DATA FOR PROCESSING -
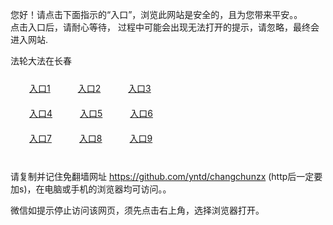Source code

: 您好！请点击下面指示的“入口”，浏览此网站是安全的，且为您带来平安。。 <br/>
点击入口后，请耐心等待， 过程中可能会出现无法打开的提示，请忽略，最终会进入网站. </br>

法轮大法在长春<br/>
<div style="padding:10px"><a style="margin:20px" target="_blank" href="https://d30t4wt4gs8sen.cloudfront.net/2Qpsp?uaugj" id="ccLink1" rel="nofollow">入口1</a> <a target="_blank" style="margin:20px" href="https://d2wlv2sfyfhi7x.cloudfront.net/2Qpsp?zrsrqgpe" id="ccLink2" rel="nofollow">入口2</a> <a style="margin:20px" target="_blank" href="https://d2frnp5g8spkyl.cloudfront.net/2Qpsp?dnutksuu" id="ccLink3" rel="nofollow">入口3</a></div>

<div style="padding:10px" ><a style="margin:20px" target="_blank" href="https://d30t4wt4gs8sen.cloudfront.net/2Qpsp?uaugj" id="ccLink4" rel="nofollow">入口4</a> <a style="margin:20px" href="https://d2wlv2sfyfhi7x.cloudfront.net/2Qpsp?zrsrqgpe" target="_blank" id="ccLink5" rel="nofollow">入口5</a> <a style="margin:20px" href="https://d2frnp5g8spkyl.cloudfront.net/2Qpsp?dnutksuu" target="_blank" id="ccLink6" rel="nofollow">入口6</a></div>

<div style="padding:10px"><a style="margin:20px" target="_blank" href="https://d30t4wt4gs8sen.cloudfront.net/2Qpsp?uaugj" id="ccLink7" rel="nofollow">入口7</a> <a style="margin:20px" href="https://d2wlv2sfyfhi7x.cloudfront.net/2Qpsp?zrsrqgpe" target="_blank" id="ccLink8" rel="nofollow">入口8</a> <a style="margin:20px" target="_blank" href="https://d2frnp5g8spkyl.cloudfront.net/2Qpsp?dnutksuu" id="ccLink9" rel="nofollow">入口9</a></div>

<br/>



请复制并记住免翻墙网址 https://github.com/yntd/changchunzx (http后一定要加s)，在电脑或手机的浏览器均可访问。。<br/>

微信如提示停止访问该网页，须先点击右上角，选择浏览器打开。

WHAT THE TASK REQUIRES - Transcribe all records verbatim and omit each image.

ANSWER TO THE EXERCISE -
Source code

: 您好！请点击下面指示的“入口”，浏览此网站是安全的，且为您带来平安。。 <br/>
点击入口后，请耐心等待， 过程中可能会出现无法打开的提示，请忽略，最终会进入网站. </br>

法轮大法在长春<br/>
<div style="padding:10px"><a style="margin:20px" target="_blank" href="https://d30t4wt4gs8sen.cloudfront.net/2Qpsp?uaugj" id="ccLink1" rel="nofollow">入口1</a> <a target="_blank" style="margin:20px" href="https://d2wlv2sfyfhi7x.cloudfront.net/2Qpsp?zrsrqgpe" id="ccLink2" rel="nofollow">入口2</a> <a style="margin:20px" target="_blank" href="https://d2frnp5g8spkyl.cloudfront.net/2Qpsp?dnutksuu" id="ccLink3" rel="nofollow">入口3</a></div>

<div style="padding:10px" ><a style="margin:20px" target="_blank" href="https://d30t4wt4gs8sen.cloudfront.net/2Qpsp?uaugj" id="ccLink4" rel="nofollow">入口4</a> <a style="margin:20px" href="https://d2wlv2sfyfhi7x.cloudfront.net/2Qpsp?zrsrqgpe" target="_blank" id="ccLink5" rel="nofollow">入口5</a> <a style="margin:20px" href="https://d2frnp5g8spkyl.cloudfront.net/2Qpsp?dnutksuu" target="_blank" id="ccLink6" rel="nofollow">入口6</a></div>

<div style="padding:10px"><a style="margin:20px" target="_blank" href="https://d30t4wt4gs8sen.cloudfront.net/2Qpsp?uaugj" id="ccLink7" rel="nofollow">入口7</a> <a style="margin:20px" href="https://d2wlv2sfyfhi7x.cloudfront.net/2Qpsp?zrsrqgpe" target="_blank" id="ccLink8" rel="nofollow">入口8</a> <a style="margin:20px" target="_blank" href="https://d2frnp5g8spkyl.cloudfront.net/2Qpsp?dnutksuu" id="ccLink9" rel="nofollow">入口9</a></div>

<br/>



请复制并记住免翻墙网址 https://github.com/yntd/changchunzx (http后一定要加s)，在电脑或手机的浏览器均可访问。。<br/>

微信如提示停止访问该网页，须先点击右上角，选择浏览器打开。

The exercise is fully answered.